Vermont forced to make surprise budget cuts after revenue downgrade
REVENUES GOING DOWN: Gov. Peter Shumlin announced his administration would recommend 4 percent cuts in the budget after economists downgraded the state’s revenues forecast for fiscal 2015.
By Bruce Parker | Vermont Watchdog
MONTPELIER, Vt. — Gov. Peter Shumlin and Secretary of Administration Jeb Spaulding on Thursday said they have begun recommending emergency cuts to Vermont’s 2015 budget after sagging fiscal year 2014 revenue forced a downgrade in the state’s financial outlook.
“As you know, it’s up to the administration and governor now to present options to you. I met with my cabinet yesterday afternoon and instructed them to get back to us with recommendations, giving them as much flexibility as we possibly could, about how we adjust revenues to spending,” Shumlin said during a scheduled Emergency Board meeting at the State Capitol.
According to the governor, planners had been projecting a 4.8 percent growth rate for fiscal year 2015, but have revised that down to a 3 percent rate of growth.
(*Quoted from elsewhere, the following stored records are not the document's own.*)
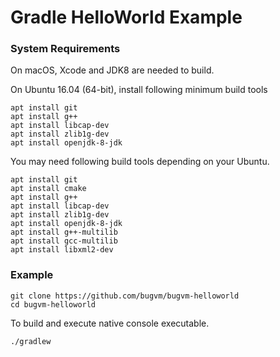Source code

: # Gradle HelloWorld Example

### System Requirements

On macOS, Xcode and JDK8 are needed to build.

On Ubuntu 16.04 (64-bit), install following minimum build tools

```
apt install git
apt install g++
apt install libcap-dev
apt install zlib1g-dev
apt install openjdk-8-jdk
```

You may need following build tools depending on your Ubuntu.

 ```
 apt install git
 apt install cmake
 apt install g++
 apt install libcap-dev
 apt install zlib1g-dev
 apt install openjdk-8-jdk
 apt install g++-multilib
 apt install gcc-multilib
 apt install libxml2-dev
 ```


### Example

```
git clone https://github.com/bugvm/bugvm-helloworld
cd bugvm-helloworld
```


To build and execute native console executable.

```
./gradlew
```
Shumlin characterized the move as a downgrade of increased revenues.
“We’re looking at a $28 million dollar downgrade, which for various reasons is really a $31 million dollar problem for your administration. That requires a 2 percent adjustment to the budget you just passed.”
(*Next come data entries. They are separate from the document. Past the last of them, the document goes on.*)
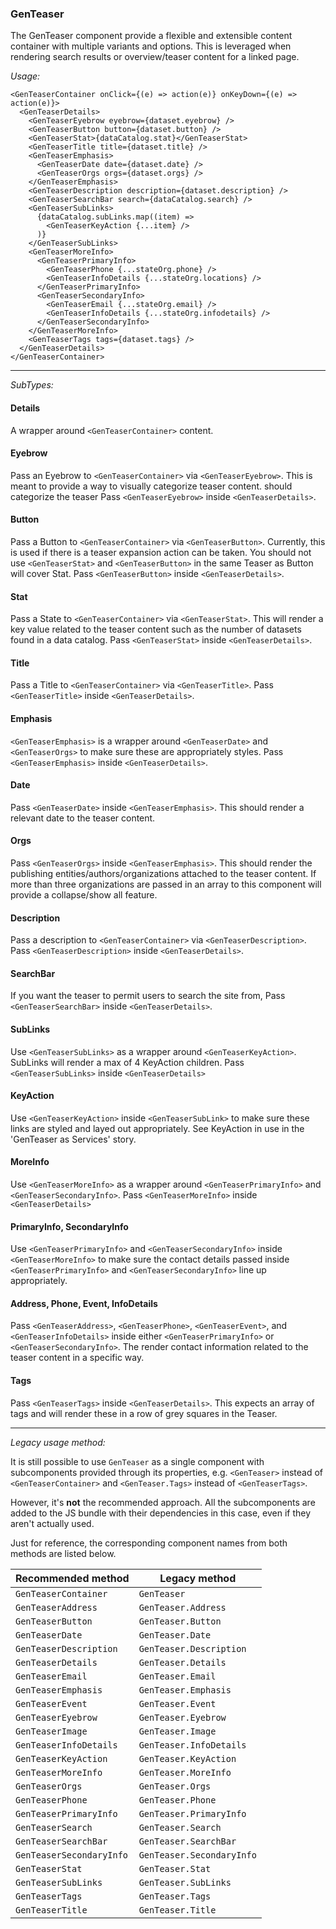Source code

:### GenTeaser

The GenTeaser component provide a flexible and extensible content container with multiple variants and options. This is leveraged when rendering search results or overview/teaser content for a linked page.

*Usage:*
```
<GenTeaserContainer onClick={(e) => action(e)} onKeyDown={(e) => action(e)}>
  <GenTeaserDetails>
    <GenTeaserEyebrow eyebrow={dataset.eyebrow} />
    <GenTeaserButton button={dataset.button} />
    <GenTeaserStat>{dataCatalog.stat}</GenTeaserStat>
    <GenTeaserTitle title={dataset.title} />
    <GenTeaserEmphasis>
      <GenTeaserDate date={dataset.date} />
      <GenTeaserOrgs orgs={dataset.orgs} />
    </GenTeaserEmphasis>
    <GenTeaserDescription description={dataset.description} />
    <GenTeaserSearchBar search={dataCatalog.search} />
    <GenTeaserSubLinks>
      {dataCatalog.subLinks.map((item) =>
        <GenTeaserKeyAction {...item} />
      )}
    </GenTeaserSubLinks>
    <GenTeaserMoreInfo>
      <GenTeaserPrimaryInfo>
        <GenTeaserPhone {...stateOrg.phone} />
        <GenTeaserInfoDetails {...stateOrg.locations} />
      </GenTeaserPrimaryInfo>
      <GenTeaserSecondaryInfo>
        <GenTeaserEmail {...stateOrg.email} />
        <GenTeaserInfoDetails {...stateOrg.infodetails} />
      </GenTeaserSecondaryInfo>
    </GenTeaserMoreInfo>
    <GenTeaserTags tags={dataset.tags} />
  </GenTeaserDetails>
</GenTeaserContainer>
```


----
*SubTypes:*

#### Details

A wrapper around `<GenTeaserContainer>` content.

#### Eyebrow

Pass an Eyebrow to `<GenTeaserContainer>` via `<GenTeaserEyebrow>`. This is meant to provide a way to visually categorize teaser content. should categorize the teaser Pass `<GenTeaserEyebrow>` inside `<GenTeaserDetails>`.

#### Button

Pass a Button to `<GenTeaserContainer>` via `<GenTeaserButton>`. Currently, this is used if there is a teaser expansion action can be taken. You should not use `<GenTeaserStat>` and `<GenTeaserButton>` in the same Teaser as Button will cover Stat. Pass `<GenTeaserButton>` inside `<GenTeaserDetails>`.

#### Stat

Pass a State to `<GenTeaserContainer>` via `<GenTeaserStat>`. This will render a key value related to the teaser content such as the number of datasets found in a data catalog. Pass `<GenTeaserStat>` inside `<GenTeaserDetails>`.


#### Title

Pass a Title to `<GenTeaserContainer>` via `<GenTeaserTitle>`. Pass `<GenTeaserTitle>` inside `<GenTeaserDetails>`.


#### Emphasis

`<GenTeaserEmphasis>` is a wrapper around `<GenTeaserDate>` and `<GenTeaserOrgs>` to make sure these are appropriately styles. Pass `<GenTeaserEmphasis>` inside `<GenTeaserDetails>`.

#### Date

Pass `<GenTeaserDate>` inside `<GenTeaserEmphasis>`. This should render a relevant date to the teaser content.

#### Orgs

Pass `<GenTeaserOrgs>` inside `<GenTeaserEmphasis>`. This should render the publishing entities/authors/organizations attached to the teaser content. If more than three organizations are passed in an array to this component will provide a collapse/show all feature.

#### Description

Pass a description to `<GenTeaserContainer>` via `<GenTeaserDescription>`. Pass `<GenTeaserDescription>` inside `<GenTeaserDetails>`.

#### SearchBar

If you want the teaser to permit users to search the site from, Pass `<GenTeaserSearchBar>` inside `<GenTeaserDetails>`.


#### SubLinks

Use `<GenTeaserSubLinks>` as a wrapper around `<GenTeaserKeyAction>`. SubLinks will render a max of 4 KeyAction children. Pass `<GenTeaserSubLinks>` inside `<GenTeaserDetails>`

#### KeyAction

Use `<GenTeaserKeyAction>` inside `<GenTeaserSubLink>` to make sure these links are styled and layed out appropriately. See KeyAction in use in the 'GenTeaser as Services' story.

#### MoreInfo

Use `<GenTeaserMoreInfo>` as a wrapper around `<GenTeaserPrimaryInfo>` and `<GenTeaserSecondaryInfo>`. Pass `<GenTeaserMoreInfo>` inside `<GenTeaserDetails>`

#### PrimaryInfo, SecondaryInfo

Use `<GenTeaserPrimaryInfo>` and `<GenTeaserSecondaryInfo>` inside `<GenTeaserMoreInfo>` to make sure the contact details passed inside `<GenTeaserPrimaryInfo>` and `<GenTeaserSecondaryInfo>` line up appropriately.

#### Address, Phone, Event, InfoDetails

Pass `<GenTeaserAddress>`, `<GenTeaserPhone>`, `<GenTeaserEvent>`, and `<GenTeaserInfoDetails>` inside either `<GenTeaserPrimaryInfo>` or `<GenTeaserSecondaryInfo>`. The render contact information related to the teaser content in a specific way.

#### Tags

Pass `<GenTeaserTags>` inside `<GenTeaserDetails>`. This expects an array of tags and will render these in a row of grey squares in the Teaser.

----
*Legacy usage method:*

It is still possible to use `GenTeaser` as a single component with subcomponents provided through its properties, e.g. `<GenTeaser>` instead of `<GenTeaserContainer>` and `<GenTeaser.Tags>` instead of `<GenTeaserTags>`.

However, it's **not** the recommended approach. All the subcomponents are added to the JS bundle with their dependencies in this case, even if they aren't actually used.

Just for reference, the corresponding component names from both methods are listed below.

| Recommended method       | Legacy method             |
|--------------------------|---------------------------|
| `GenTeaserContainer`     | `GenTeaser`               |
| `GenTeaserAddress`       | `GenTeaser.Address`       |
| `GenTeaserButton`        | `GenTeaser.Button`        |
| `GenTeaserDate`          | `GenTeaser.Date`          |
| `GenTeaserDescription`   | `GenTeaser.Description`   |
| `GenTeaserDetails`       | `GenTeaser.Details`       |
| `GenTeaserEmail`         | `GenTeaser.Email`         |
| `GenTeaserEmphasis`      | `GenTeaser.Emphasis`      |
| `GenTeaserEvent`         | `GenTeaser.Event`         |
| `GenTeaserEyebrow`       | `GenTeaser.Eyebrow`       |
| `GenTeaserImage`         | `GenTeaser.Image`         |
| `GenTeaserInfoDetails`   | `GenTeaser.InfoDetails`   |
| `GenTeaserKeyAction`     | `GenTeaser.KeyAction`     |
| `GenTeaserMoreInfo`      | `GenTeaser.MoreInfo`      |
| `GenTeaserOrgs`          | `GenTeaser.Orgs`          |
| `GenTeaserPhone`         | `GenTeaser.Phone`         |
| `GenTeaserPrimaryInfo`   | `GenTeaser.PrimaryInfo`   |
| `GenTeaserSearch`        | `GenTeaser.Search`        |
| `GenTeaserSearchBar`     | `GenTeaser.SearchBar`     |
| `GenTeaserSecondaryInfo` | `GenTeaser.SecondaryInfo` |
| `GenTeaserStat`          | `GenTeaser.Stat`          |
| `GenTeaserSubLinks`      | `GenTeaser.SubLinks`      |
| `GenTeaserTags`          | `GenTeaser.Tags`          |
| `GenTeaserTitle`         | `GenTeaser.Title`         |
Shumlin said there was a consensus among economists across the country that the recovery was going more slowly than some had projected earlier in the year. However, he sounded a positive note around the fact revenues were up overall for the past few years, pointing out Vermont took in $90 million in fiscal 2013 and $46 million in fiscal 2014.
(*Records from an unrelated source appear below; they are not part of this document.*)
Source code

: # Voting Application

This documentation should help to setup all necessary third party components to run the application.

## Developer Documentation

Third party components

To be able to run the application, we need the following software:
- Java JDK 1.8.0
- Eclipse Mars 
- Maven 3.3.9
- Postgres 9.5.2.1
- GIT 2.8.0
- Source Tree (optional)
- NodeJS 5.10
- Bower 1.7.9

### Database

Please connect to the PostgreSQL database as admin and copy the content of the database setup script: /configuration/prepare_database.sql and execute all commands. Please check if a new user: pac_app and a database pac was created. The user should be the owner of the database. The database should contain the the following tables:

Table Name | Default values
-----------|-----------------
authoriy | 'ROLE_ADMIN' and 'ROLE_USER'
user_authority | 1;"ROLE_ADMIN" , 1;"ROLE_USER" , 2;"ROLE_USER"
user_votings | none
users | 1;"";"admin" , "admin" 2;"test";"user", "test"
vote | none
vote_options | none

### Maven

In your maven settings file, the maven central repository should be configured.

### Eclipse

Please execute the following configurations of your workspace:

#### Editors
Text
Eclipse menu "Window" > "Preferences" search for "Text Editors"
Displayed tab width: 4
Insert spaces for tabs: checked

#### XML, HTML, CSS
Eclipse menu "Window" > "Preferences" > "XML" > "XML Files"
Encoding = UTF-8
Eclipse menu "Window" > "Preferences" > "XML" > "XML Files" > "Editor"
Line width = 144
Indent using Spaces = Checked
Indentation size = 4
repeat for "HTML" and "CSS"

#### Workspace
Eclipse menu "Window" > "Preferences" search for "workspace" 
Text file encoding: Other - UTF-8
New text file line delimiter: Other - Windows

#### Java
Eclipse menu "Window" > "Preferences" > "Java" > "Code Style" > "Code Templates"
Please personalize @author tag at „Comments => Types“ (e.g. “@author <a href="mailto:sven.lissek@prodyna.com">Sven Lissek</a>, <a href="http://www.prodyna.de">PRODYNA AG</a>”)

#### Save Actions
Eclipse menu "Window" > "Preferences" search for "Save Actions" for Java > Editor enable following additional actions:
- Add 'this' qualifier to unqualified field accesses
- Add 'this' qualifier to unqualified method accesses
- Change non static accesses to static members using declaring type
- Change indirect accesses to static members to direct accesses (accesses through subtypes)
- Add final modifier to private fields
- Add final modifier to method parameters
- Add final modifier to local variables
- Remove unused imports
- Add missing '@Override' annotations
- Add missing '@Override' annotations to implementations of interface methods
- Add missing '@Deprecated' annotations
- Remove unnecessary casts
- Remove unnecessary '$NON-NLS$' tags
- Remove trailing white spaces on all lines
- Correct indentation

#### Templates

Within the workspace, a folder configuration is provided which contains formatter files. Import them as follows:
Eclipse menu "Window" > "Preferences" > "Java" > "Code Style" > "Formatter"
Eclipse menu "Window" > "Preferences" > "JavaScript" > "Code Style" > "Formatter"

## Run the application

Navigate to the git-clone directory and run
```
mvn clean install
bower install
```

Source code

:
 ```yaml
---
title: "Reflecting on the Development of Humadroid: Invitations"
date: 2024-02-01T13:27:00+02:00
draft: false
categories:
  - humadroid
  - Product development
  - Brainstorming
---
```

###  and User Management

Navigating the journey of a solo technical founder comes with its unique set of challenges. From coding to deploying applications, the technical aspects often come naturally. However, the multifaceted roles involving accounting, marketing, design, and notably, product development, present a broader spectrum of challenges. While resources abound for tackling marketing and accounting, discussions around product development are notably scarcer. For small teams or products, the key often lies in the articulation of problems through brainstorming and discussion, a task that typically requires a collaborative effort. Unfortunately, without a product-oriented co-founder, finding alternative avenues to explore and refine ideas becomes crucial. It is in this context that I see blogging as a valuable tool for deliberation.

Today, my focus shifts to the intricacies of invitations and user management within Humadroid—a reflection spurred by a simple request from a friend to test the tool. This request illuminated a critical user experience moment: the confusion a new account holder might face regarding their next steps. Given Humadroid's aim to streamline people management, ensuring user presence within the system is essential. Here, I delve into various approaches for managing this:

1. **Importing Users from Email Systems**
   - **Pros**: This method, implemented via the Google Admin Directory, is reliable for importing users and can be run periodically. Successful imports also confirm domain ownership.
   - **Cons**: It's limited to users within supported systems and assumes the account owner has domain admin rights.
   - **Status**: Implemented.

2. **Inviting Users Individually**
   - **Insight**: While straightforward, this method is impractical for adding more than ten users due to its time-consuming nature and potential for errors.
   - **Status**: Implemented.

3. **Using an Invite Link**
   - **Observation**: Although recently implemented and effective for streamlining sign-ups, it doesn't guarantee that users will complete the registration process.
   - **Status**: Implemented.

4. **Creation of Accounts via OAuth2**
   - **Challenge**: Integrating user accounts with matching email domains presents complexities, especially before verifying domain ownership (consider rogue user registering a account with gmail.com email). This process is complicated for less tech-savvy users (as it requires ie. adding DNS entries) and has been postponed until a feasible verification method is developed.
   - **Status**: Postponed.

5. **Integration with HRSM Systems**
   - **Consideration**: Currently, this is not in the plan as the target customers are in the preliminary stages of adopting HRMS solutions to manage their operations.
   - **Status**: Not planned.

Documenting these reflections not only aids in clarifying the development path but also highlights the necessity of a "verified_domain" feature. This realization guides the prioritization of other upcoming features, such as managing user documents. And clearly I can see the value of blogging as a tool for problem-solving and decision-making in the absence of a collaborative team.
“This year we are now projecting we will take in an additional 3 percent, which will be the highest revenue year in the history of the state of Vermont,” Shumlin said.
According to fiscal analysis provided by economists Tom Kavet and Jeff Carr at the meeting, the administration was lowering the growth trajectory relative to January, when the Legislature started working on the 2015 budget. The economists said the downgrade was about 1.8 percent in tax revenues, some of which was related to an allocation to the secretary of state’s special fund, but most of which was due to 2014 revenues being propped up by one-time events.
ECONOMY WEAK: Vermont state economists Tom Kavet and Jeff Carr said weak showing in the personal income tax and sales-and-use tax were responsible for the revenues downgrade.
“We had strength in estate and corporate (taxes) from events that were one-time. We would have preferred to have that strength in something like personal income and sales-and-use, which are our two biggest tax sources, but those were behind the ball. So the weakness there meant we’re starting at a lower takeoff point,” Carr said.
To bring spending back in line with revenues, the governor has called for 4 percent cuts in spending.
“What we really asked our agency and the secretary to do is come back with, as a first cut, a 4 percent goal,” Shumlin said. “That doesn’t mean every agency will have to do 4 percent. Some may be able to do more, and some may be able to do less.”
The governor said some rules for bringing the budget back in line with revenues were non-negotiable.
“I made clear that there were certain things that would be off the table. We will not raise taxes on hard-working Vermonters, and we will not in any way shift this to hard-working property taxpayers, who are already having a hard enough time paying their property taxes. So the education property tax shift will not happen,” Shumlin said.
He said his administration wouldn’t interrupt the prior work of the Joint Fiscal Committee to meet debt obligations and teacher’s retirement obligations, nor would he dip into the rainy day fund.
Spaulding said finance and management would work over the weekend and through the week ahead on planned cuts and finalize a plan that could be submitted to the Joint Fiscal Committee within a couple of weeks. That committee would need to hold a public hearing and render a decision on the situation within 21 days.
Shumlin called the new plan a “relatively small adjustment” to a state budget that’s over $5 billion, with a $1.4 billion general fund.
“It works out to a roughly 2 percent adjustment, so let’s not forget we’re going to be up 3 percent instead of 4.8, so we’re still growing,” Shumlin said.
“The fiscal year just started, so if we can move quickly we should be able to do this as painlessly as possible — not to suggest there’s isn’t pain,” he said.